Every line below between the one holding "Cloud Native Systems](#1.3)" and the one holding "Cloud Native Systems](#1.3.3)", inclusive, should be copied exactly, and no other line.

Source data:

:::

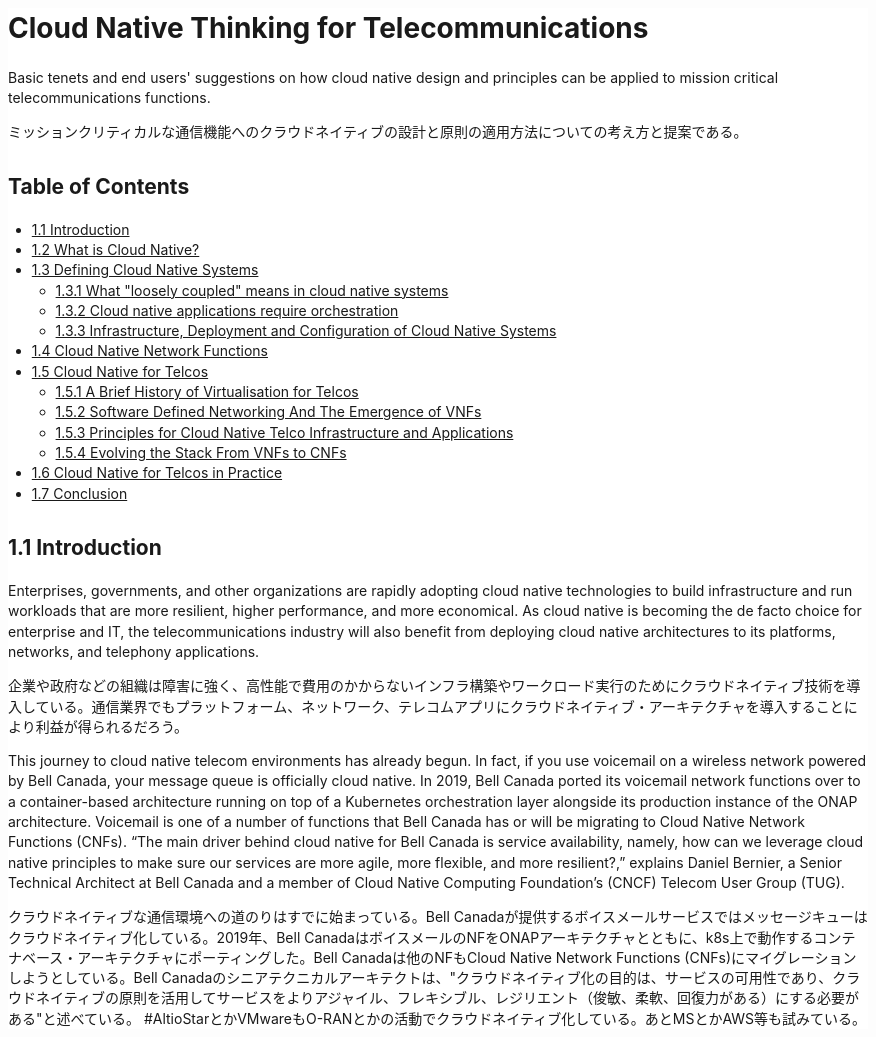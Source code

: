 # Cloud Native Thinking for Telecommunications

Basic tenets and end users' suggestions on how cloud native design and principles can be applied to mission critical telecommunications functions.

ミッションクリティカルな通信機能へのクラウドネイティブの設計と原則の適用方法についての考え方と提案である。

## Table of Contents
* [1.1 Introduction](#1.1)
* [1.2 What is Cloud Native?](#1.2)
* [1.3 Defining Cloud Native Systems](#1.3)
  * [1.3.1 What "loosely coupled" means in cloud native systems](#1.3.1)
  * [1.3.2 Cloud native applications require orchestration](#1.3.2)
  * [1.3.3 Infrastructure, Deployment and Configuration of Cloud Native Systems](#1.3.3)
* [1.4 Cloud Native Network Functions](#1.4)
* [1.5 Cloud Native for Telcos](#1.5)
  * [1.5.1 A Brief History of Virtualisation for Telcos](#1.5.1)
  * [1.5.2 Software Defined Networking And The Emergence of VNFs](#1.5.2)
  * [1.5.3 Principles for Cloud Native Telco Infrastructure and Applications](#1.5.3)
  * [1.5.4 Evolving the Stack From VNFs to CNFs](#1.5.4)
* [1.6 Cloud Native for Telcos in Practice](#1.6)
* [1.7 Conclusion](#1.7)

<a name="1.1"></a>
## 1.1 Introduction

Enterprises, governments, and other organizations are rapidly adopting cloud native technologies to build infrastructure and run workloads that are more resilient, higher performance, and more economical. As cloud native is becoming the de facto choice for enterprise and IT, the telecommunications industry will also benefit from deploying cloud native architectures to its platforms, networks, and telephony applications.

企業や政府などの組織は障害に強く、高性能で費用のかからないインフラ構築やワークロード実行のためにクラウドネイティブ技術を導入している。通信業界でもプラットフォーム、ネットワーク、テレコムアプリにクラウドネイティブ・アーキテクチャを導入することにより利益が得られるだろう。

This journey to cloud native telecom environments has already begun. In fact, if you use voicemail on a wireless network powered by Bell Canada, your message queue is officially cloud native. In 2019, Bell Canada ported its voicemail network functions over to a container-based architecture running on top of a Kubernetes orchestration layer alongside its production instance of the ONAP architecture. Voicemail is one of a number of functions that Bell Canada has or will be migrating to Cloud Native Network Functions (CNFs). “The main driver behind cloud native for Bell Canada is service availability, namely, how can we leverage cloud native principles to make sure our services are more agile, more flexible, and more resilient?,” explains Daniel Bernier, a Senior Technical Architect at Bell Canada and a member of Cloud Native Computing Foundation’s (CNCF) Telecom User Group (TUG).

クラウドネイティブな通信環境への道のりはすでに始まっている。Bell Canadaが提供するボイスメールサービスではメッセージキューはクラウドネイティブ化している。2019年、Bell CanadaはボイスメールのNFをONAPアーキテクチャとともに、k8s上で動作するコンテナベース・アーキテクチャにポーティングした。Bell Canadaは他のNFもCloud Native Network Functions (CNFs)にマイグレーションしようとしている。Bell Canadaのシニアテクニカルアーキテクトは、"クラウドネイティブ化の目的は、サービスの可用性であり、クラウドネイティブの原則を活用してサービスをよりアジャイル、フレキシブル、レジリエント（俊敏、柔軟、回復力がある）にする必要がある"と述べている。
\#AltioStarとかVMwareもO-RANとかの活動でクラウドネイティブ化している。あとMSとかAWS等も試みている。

:::

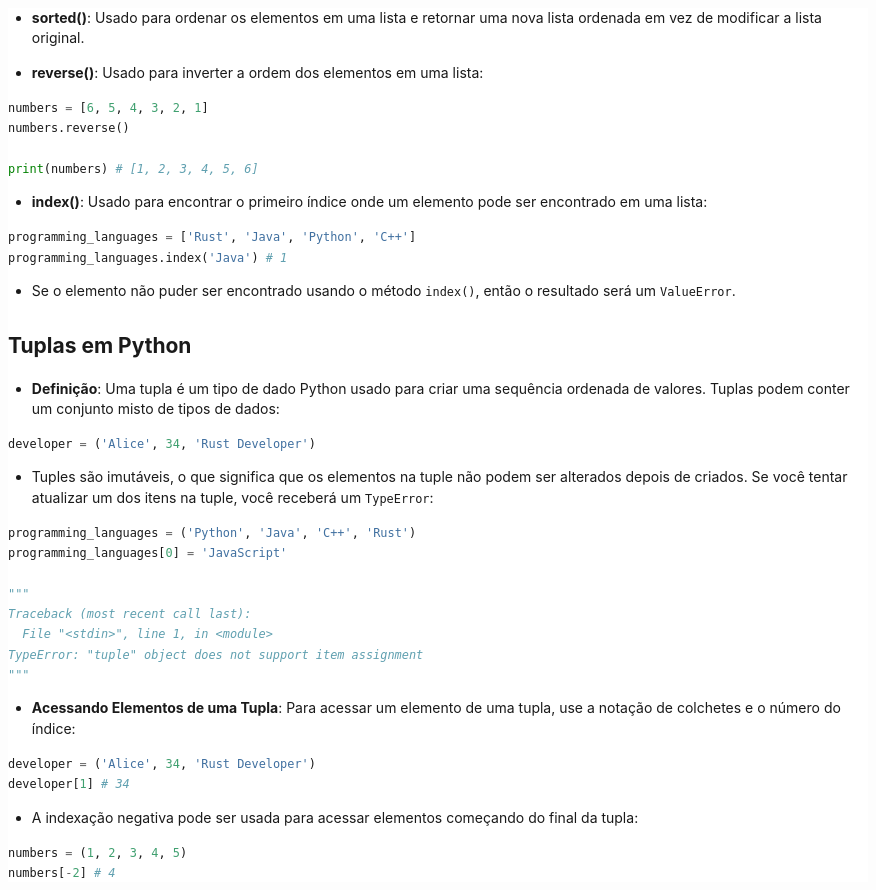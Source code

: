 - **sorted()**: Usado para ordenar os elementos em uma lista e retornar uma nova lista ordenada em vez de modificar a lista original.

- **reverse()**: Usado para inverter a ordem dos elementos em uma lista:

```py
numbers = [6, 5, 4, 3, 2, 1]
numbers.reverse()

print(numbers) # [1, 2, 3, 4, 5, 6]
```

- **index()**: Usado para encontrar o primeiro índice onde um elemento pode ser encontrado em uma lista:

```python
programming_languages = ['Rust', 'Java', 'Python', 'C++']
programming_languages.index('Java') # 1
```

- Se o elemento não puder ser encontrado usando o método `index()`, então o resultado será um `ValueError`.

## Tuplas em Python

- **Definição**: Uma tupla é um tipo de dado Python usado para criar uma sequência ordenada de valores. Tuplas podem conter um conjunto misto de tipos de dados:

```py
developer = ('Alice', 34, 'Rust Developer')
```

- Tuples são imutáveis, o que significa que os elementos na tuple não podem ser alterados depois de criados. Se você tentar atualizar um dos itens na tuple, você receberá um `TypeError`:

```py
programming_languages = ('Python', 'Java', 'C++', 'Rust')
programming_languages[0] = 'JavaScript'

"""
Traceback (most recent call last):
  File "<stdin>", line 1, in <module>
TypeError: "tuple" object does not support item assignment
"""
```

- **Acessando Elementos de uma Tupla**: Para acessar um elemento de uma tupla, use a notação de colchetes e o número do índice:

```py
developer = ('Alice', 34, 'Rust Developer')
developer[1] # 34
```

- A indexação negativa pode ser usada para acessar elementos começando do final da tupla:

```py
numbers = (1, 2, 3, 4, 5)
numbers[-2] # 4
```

:::

→ Solution below:
* [1.3 Defining Cloud Native Systems](#1.3)
  * [1.3.1 What "loosely coupled" means in cloud native systems](#1.3.1)
  * [1.3.2 Cloud native applications require orchestration](#1.3.2)
  * [1.3.3 Infrastructure, Deployment and Configuration of Cloud Native Systems](#1.3.3)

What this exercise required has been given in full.